Recently, coc-clojure gained the ability to automatically download a version of clojure-lsp from github, if it detects that clojure-lsp is not on the $PATH. Whilst this is a great and welcome feature to lower the barrier of entry for people to use clojure-lsp, I think it's not quite there yet in terms of robustness.

  1. I already have clojure-lsp on my path (in /bin/clojure-lsp), but upon firing up neovim with the latest coc-clojure I was asked if I wanted to download clojure-lsp, since coc-clojure could not detect clojure-lsp on my path.
  2. From time to time, I also build clojure-lsp to avail of some unreleased code changes, thus compiling it as a jar. I set the executable path to clojure-lsp, so I would hope that this would be taken into consideration to.
  3. I think it would be advantageous to have a boolean toggle that disables this feature altogether (it could default to true, i.e., download if not on path). Otherwise, since I work on various OS's, I have to then have a custom coc-settings.json for each OS to cater for the different paths of where clojure-lsp is. Since I don't need to automatically download it (it's installed as part of my development setup anyway), then I don't need to have coc-clojure check the path to see if it can find it or not.
  4. Finally, there are various versions of clojure-lsp in Linux-land, namely there is a statically linked binary and a dynamically linked binary. Some people perfer to download static, others dynamic, as is their choice to do so. However, coc-clojure only downloads the jar version without regard to the static version or dynamic version(static being a tad faster, and more resiliant to 3rd party libaries changing). A jar version will load up slower than the natively compiled version. Thus, not only should the user have the choice to download a native version, but which type of native version should also be presented. You can sorta see the sense here of just being able to disable the autodownload and let those users download/install whichever version they want (and less savvy users, with autodownload on, the jar version is downloaded).

Thank you..

-=david=-

NoahTheDuke commented 2 years ago

Thank you so much for the thoughtful issue!

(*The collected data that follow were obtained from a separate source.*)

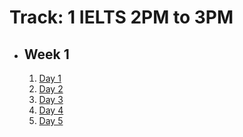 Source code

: # Track: 1 IELTS 2PM to 3PM

- ## Week 1

   1. [Day 1](https://web.facebook.com/iCodeguru/videos/1183475899669311)
   2. [Day 2](https://www.facebook.com/iCodeguru/videos/1246386939677867)
   3. [Day 3](https://www.facebook.com/iCodeguru/videos/991720969327052)
   4. [Day 4]()
   5. [Day 5]()

<!-- - ## Week 

   1. [Day 1]()
   2. [Day 2]()
   3. [Day 3]()
   4. [Day 4]()
   5. [Day 5]() --> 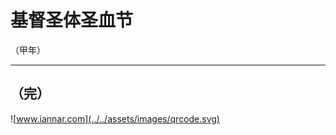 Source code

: # 基督圣体圣血节

（甲年）
<!-- .element: class="center" -->

---

## （完）

![www.iannar.com](../../assets/images/qrcode.svg)

<!-- .element: class="center" -->
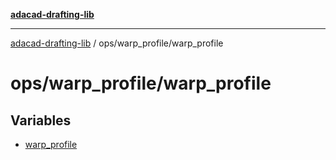 [**adacad-drafting-lib**](../../../README.md)

***

[adacad-drafting-lib](../../../modules.md) / ops/warp\_profile/warp\_profile

# ops/warp\_profile/warp\_profile

## Variables

- [warp\_profile](variables/warp_profile.md)

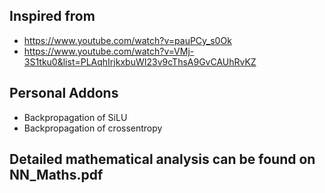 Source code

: ## Inspired from 

- https://www.youtube.com/watch?v=pauPCy_s0Ok
- https://www.youtube.com/watch?v=VMj-3S1tku0&list=PLAqhIrjkxbuWI23v9cThsA9GvCAUhRvKZ

## Personal Addons

- Backpropagation of SiLU
- Backpropagation of crossentropy 

## Detailed mathematical analysis can be found on NN_Maths.pdf

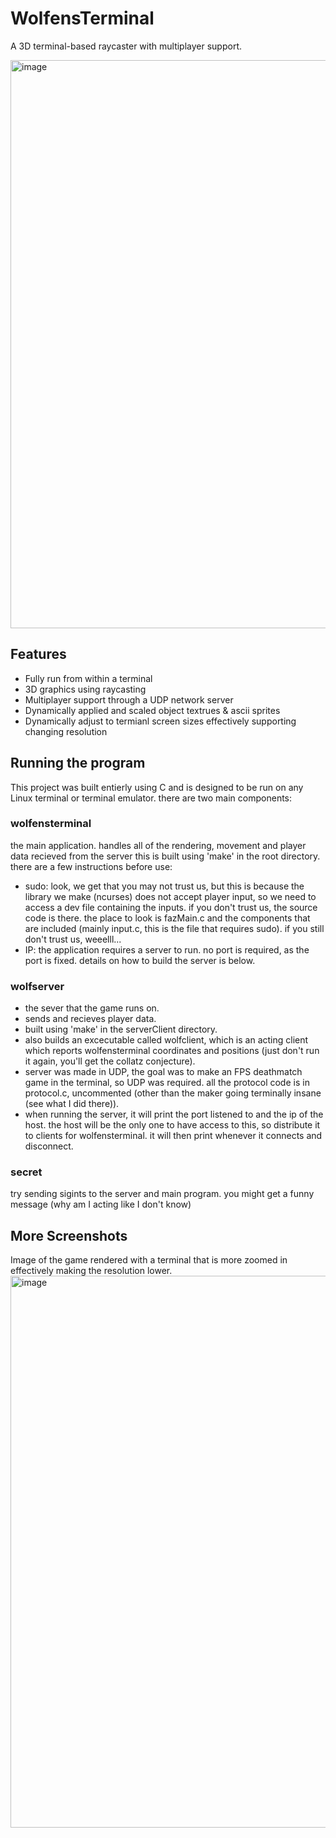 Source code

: # WolfensTerminal
A 3D terminal-based raycaster with multiplayer support.

<img width="1230" height="909" alt="image" src="https://github.com/user-attachments/assets/aed09fc4-cc5a-4a5e-8717-18c8b029a6c3" />

## Features
- Fully run from within a terminal
- 3D graphics using raycasting
- Multiplayer support through a UDP network server
- Dynamically applied and scaled object textrues & ascii sprites
- Dynamically adjust to termianl screen sizes effectively supporting changing resolution

## Running the program
This project was built entierly using C and is designed to be run on any Linux terminal or terminal emulator.
there are two main components:
### wolfensterminal
the main application. handles all of the rendering, movement and player data recieved from the server
   this is built using 'make' in the root directory. there are a few instructions before use:
- sudo: look, we get that you may not trust us, but this is because the library we make (ncurses) does not accept player input,
         so we need to access a dev file containing the inputs. if you don't trust us, the source code is there. the place to look is fazMain.c and the             components that are included (mainly input.c, this is the file that requires sudo). if you still don't trust us, weeelll...
- IP: the application requires a server to run. no port is required, as the port is fixed. details on how to build the server is below.
### wolfserver
- the sever that the game runs on.
- sends and recieves player data.
- built using 'make' in the serverClient directory.
- also builds an excecutable called wolfclient, which is an acting client which reports wolfensterminal coordinates and positions (just don't run it         again, you'll get the collatz conjecture).
- server was made in UDP, the goal was to make an FPS deathmatch game in the terminal, so UDP was required. all the protocol code is in protocol.c, uncommented (other than the maker going terminally insane (see what I did there)).
- when running the server, it will print the port listened to and the ip of the host. the host will be the only one to have access to this, so distribute it to clients for wolfensterminal. it will then print whenever it connects and disconnect.
   
### secret
try sending sigints to the server and main program. you might get a funny message (why am I acting like I don't know)
## More Screenshots

Image of the game rendered with a terminal that is more zoomed in effectively making the resolution lower.
<img width="1312" height="883" alt="image" src="https://github.com/user-attachments/assets/bfe37164-0d01-45bb-860d-325b6ecb6db9" />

I believe I have solved 1 and 2. It seems I wasn't correctly checking both that the executable existed on the PATH or that when resolved it existed.

As for 3, I'm not sure exactly what set up you have, but as you'll see from the code for version 0.0.7, coc-clojure downloads the native for all known cases (lifting this code directly from Calva) and only chooses the "standalone-jar" when faced with an unknown platform/architecture. I'm not sure how else to handle this.

I won't close this just yet as I haven't actually released the new version, but I'll be sure to comment when I do.

dharrigan commented 2 years ago

Ah,

You're right, I didn't follow the code as I should have, so yes, 4 is covered thank you. Have you considerd adding a boolean toggle to disable this altogether? Consider that every time that neovim is launched, a file system lookup will need to be performed, adding slightly to the delay before coc-clojure is ready for action. Having a toggle would just turn it off completely, thus saving an expensive IO operation.

Thank you.

NoahTheDuke commented 2 years ago

Yes, I have added a flag. Sorry, misread the question numbers and forgot to answer that one.

dharrigan commented 2 years ago

Fanastico! Thank you. Looking forward to trying it out when you release the code :-)

-=david=-

NoahTheDuke commented 2 years ago

I have published 0.0.8. It's late so I'm going to bed, but let me know if more issues arise!